Quest’ultimo binomio nasconde, tuttavia, un inganno. Infatti non è, appunto, un binomio: Klumpke non era un collega di Dejerine, e la sindrome eponimica non fa riferimento a Jules, ma unicamente alla sua consorte che, assunto il cognome del marito nel 1888, era divenuta esattamente Madame Augusta Dejerine-Klumpke. Compimento perfetto del destino di questa volitiva scienziata che, l’anno successivo al suo matrimonio, pubblicava la sua tesi di dottorato sulle polinevriti (Dejerine-Klumpke, 1889). Purtroppo, con il matrimonio, abbandonava anche l’internato all’Hôpital Tenon , avventura che era cominciata da titolare – appena un anno prima – nel 1887.
Augusta era stata la prima donna ad essere ammessa all’internato negli ospedali parigini, e lo era stata solo grazie a pressioni politiche. Infatti, come lei stessa racconta (Bogousslavsky, 2005, p.118), aveva più volte fatto richiesta, insieme alla collega Blanche Edwards, di poter sostenere il concorso per l’internato, sollevando l’opposizione non solo del Preside della Facoltà, il professor Alfred Vulpian, di cui pure era allieva, ma del Conséil de l’Assistance Publique, delle Società Medica e Chirurgica degli ospedali parigini, nonché dell’Associazione degli Anciens Internes degli Ospedali Parigini(4) .
Ebbene, fu ammessa a concorrere, solo nell’agosto del 1885, su decisione del Prefetto della Senna, a sua volta pilotato dal fisiologo Paul Bert (1833-1886), che era stato Ministro dell’Istruzione e che fu propugnatore di un ideale di insegnamento laico e libertario (Kotovtchikhine, 2000). Accettata come allieva interna temporanea, solo nel 1887 assunse la titolarità dell’incarico.

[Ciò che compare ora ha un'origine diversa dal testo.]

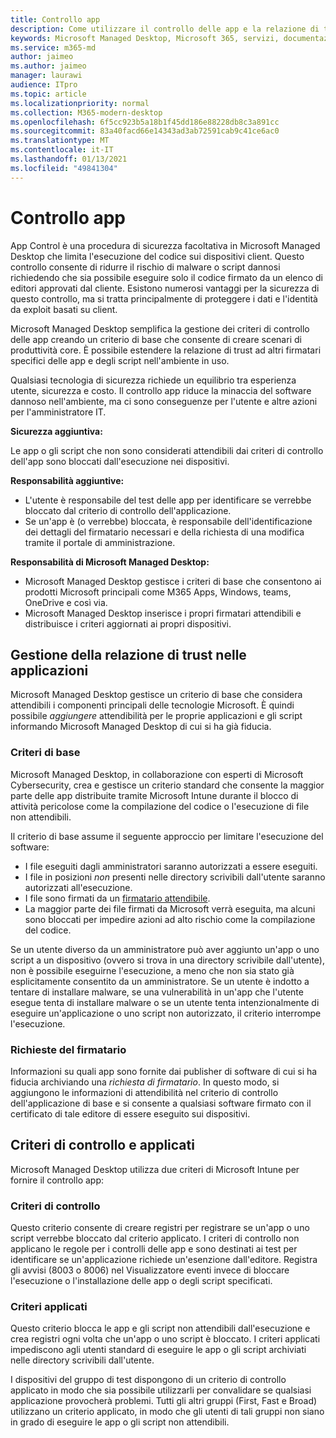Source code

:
 ```yaml
---
title: Controllo app
description: Come utilizzare il controllo delle app e la relazione di trust con le applicazioni
keywords: Microsoft Managed Desktop, Microsoft 365, servizi, documentazione
ms.service: m365-md
author: jaimeo
ms.author: jaimeo
manager: laurawi
audience: ITpro
ms.topic: article
ms.localizationpriority: normal
ms.collection: M365-modern-desktop
ms.openlocfilehash: 6f5cc923b5a18b1f45dd186e88228db8c3a891cc
ms.sourcegitcommit: 83a40facd66e14343ad3ab72591cab9c41ce6ac0
ms.translationtype: MT
ms.contentlocale: it-IT
ms.lasthandoff: 01/13/2021
ms.locfileid: "49841304"
---
```

# <a name="app-control"></a>Controllo app

App Control è una procedura di sicurezza facoltativa in Microsoft Managed Desktop che limita l'esecuzione del codice sui dispositivi client. Questo controllo consente di ridurre il rischio di malware o script dannosi richiedendo che sia possibile eseguire solo il codice firmato da un elenco di editori approvati dal cliente. Esistono numerosi vantaggi per la sicurezza di questo controllo, ma si tratta principalmente di proteggere i dati e l'identità da exploit basati su client.

Microsoft Managed Desktop semplifica la gestione dei criteri di controllo delle app creando un criterio di base che consente di creare scenari di produttività core. È possibile estendere la relazione di trust ad altri firmatari specifici delle app e degli script nell'ambiente in uso. 


Qualsiasi tecnologia di sicurezza richiede un equilibrio tra esperienza utente, sicurezza e costo. Il controllo app riduce la minaccia del software dannoso nell'ambiente, ma ci sono conseguenze per l'utente e altre azioni per l'amministratore IT.

**Sicurezza aggiuntiva:**

Le app o gli script che non sono considerati attendibili dai criteri di controllo dell'app sono bloccati dall'esecuzione nei dispositivi.

**Responsabilità aggiuntive:**

- L'utente è responsabile del test delle app per identificare se verrebbe bloccato dal criterio di controllo dell'applicazione.
- Se un'app è (o verrebbe) bloccata, è responsabile dell'identificazione dei dettagli del firmatario necessari e della richiesta di una modifica tramite il portale di amministrazione.

**Responsabilità di Microsoft Managed Desktop:**

- Microsoft Managed Desktop gestisce i criteri di base che consentono ai prodotti Microsoft principali come M365 Apps, Windows, teams, OneDrive e così via.
- Microsoft Managed Desktop inserisce i propri firmatari attendibili e distribuisce i criteri aggiornati ai propri dispositivi.


## <a name="managing-trust-in-applications"></a>Gestione della relazione di trust nelle applicazioni

Microsoft Managed Desktop gestisce un criterio di base che considera attendibili i componenti principali delle tecnologie Microsoft. È quindi possibile *aggiungere* attendibilità per le proprie applicazioni e gli script informando Microsoft Managed Desktop di cui si ha già fiducia.

### <a name="base-policy"></a>Criteri di base

Microsoft Managed Desktop, in collaborazione con esperti di Microsoft Cybersecurity, crea e gestisce un criterio standard che consente la maggior parte delle app distribuite tramite Microsoft Intune durante il blocco di attività pericolose come la compilazione del codice o l'esecuzione di file non attendibili.

Il criterio di base assume il seguente approccio per limitare l'esecuzione del software:

- I file eseguiti dagli amministratori saranno autorizzati a essere eseguiti.
- I file in posizioni *non* presenti nelle directory scrivibili dall'utente saranno autorizzati all'esecuzione.
- I file sono firmati da un [firmatario attendibile](#signer-requests).
- La maggior parte dei file firmati da Microsoft verrà eseguita, ma alcuni sono bloccati per impedire azioni ad alto rischio come la compilazione del codice.


Se un utente diverso da un amministratore può aver aggiunto un'app o uno script a un dispositivo (ovvero si trova in una directory scrivibile dall'utente), non è possibile eseguirne l'esecuzione, a meno che non sia stato già esplicitamente consentito da un amministratore. Se un utente è indotto a tentare di installare malware, se una vulnerabilità in un'app che l'utente esegue tenta di installare malware o se un utente tenta intenzionalmente di eseguire un'applicazione o uno script non autorizzato, il criterio interrompe l'esecuzione.

### <a name="signer-requests"></a>Richieste del firmatario

Informazioni su quali app sono fornite dai publisher di software di cui si ha fiducia archiviando una *richiesta di firmatario*. In questo modo, si aggiungono le informazioni di attendibilità nel criterio di controllo dell'applicazione di base e si consente a qualsiasi software firmato con il certificato di tale editore di essere eseguito sui dispositivi.

## <a name="audit-and-enforced-policies"></a>Criteri di controllo e applicati

Microsoft Managed Desktop utilizza due criteri di Microsoft Intune per fornire il controllo app:

### <a name="audit-policy"></a>Criteri di controllo
Questo criterio consente di creare registri per registrare se un'app o uno script verrebbe bloccato dal criterio applicato. I criteri di controllo non applicano le regole per i controlli delle app e sono destinati ai test per identificare se un'applicazione richiede un'esenzione dall'editore. Registra gli avvisi (8003 o 8006) nel Visualizzatore eventi invece di bloccare l'esecuzione o l'installazione delle app o degli script specificati.

### <a name="enforced-policy"></a>Criteri applicati
Questo criterio blocca le app e gli script non attendibili dall'esecuzione e crea registri ogni volta che un'app o uno script è bloccato. I criteri applicati impediscono agli utenti standard di eseguire le app o gli script archiviati nelle directory scrivibili dall'utente.

I dispositivi del gruppo di test dispongono di un criterio di controllo applicato in modo che sia possibile utilizzarli per convalidare se qualsiasi applicazione provocherà problemi. Tutti gli altri gruppi (First, Fast e Broad) utilizzano un criterio applicato, in modo che gli utenti di tali gruppi non siano in grado di eseguire le app o gli script non attendibili.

Per comprendere il senso di questa lotta per la conquista di una presenza femminile “autorevole” nelle corsie ospedaliere , è necessario illustrare brevemente quale valore avesse questo essere “interno” negli ospedali parigini.
L’internato, istituzione importantissima nell’ambito della carriera ospedaliera dei medici francesi, tuttora in vigore, era costituito da un corpo scelto di studenti che seguivano corsi e pratica addizionali e dai cui ranghi venivano poi chiamati coloro che avrebbero costituito l’élite medica ospedaliera e accademica. Infatti, la riforma del 1794 e le sue successive modifiche avevano creato un sistema parallelo: l’istruzione ospedaliera non sostituiva quella della Facoltà, ma ad essa si affiancava. Per essere nominato “esterno” lo studente in medicina doveva superare un esame sulle materie generali, anatomia e chirurgia, e otteneva così la possibilità di assistere i pazienti ospedalieri con funzioni che oggi definiremmo da paramedico: pulizia, nutrizione e, occasionalmente, terapia e salassi. Viceversa, gli interni erano sottoposti ad un severo esame di ammissione scritto e orale. In compenso, a differenza degli esterni, avevano la possibilità di vivere negli ospedali, seguire la visita dello chef de clinique e prescrivere e praticare trattamenti in assenza dei dottori titolari. In realtà si trattava di una vera e propria posizione di privilegio, che consolidava in Francia la “doppia carriera” dei medici che intendevano raggiungere posizioni elitarie nella professione.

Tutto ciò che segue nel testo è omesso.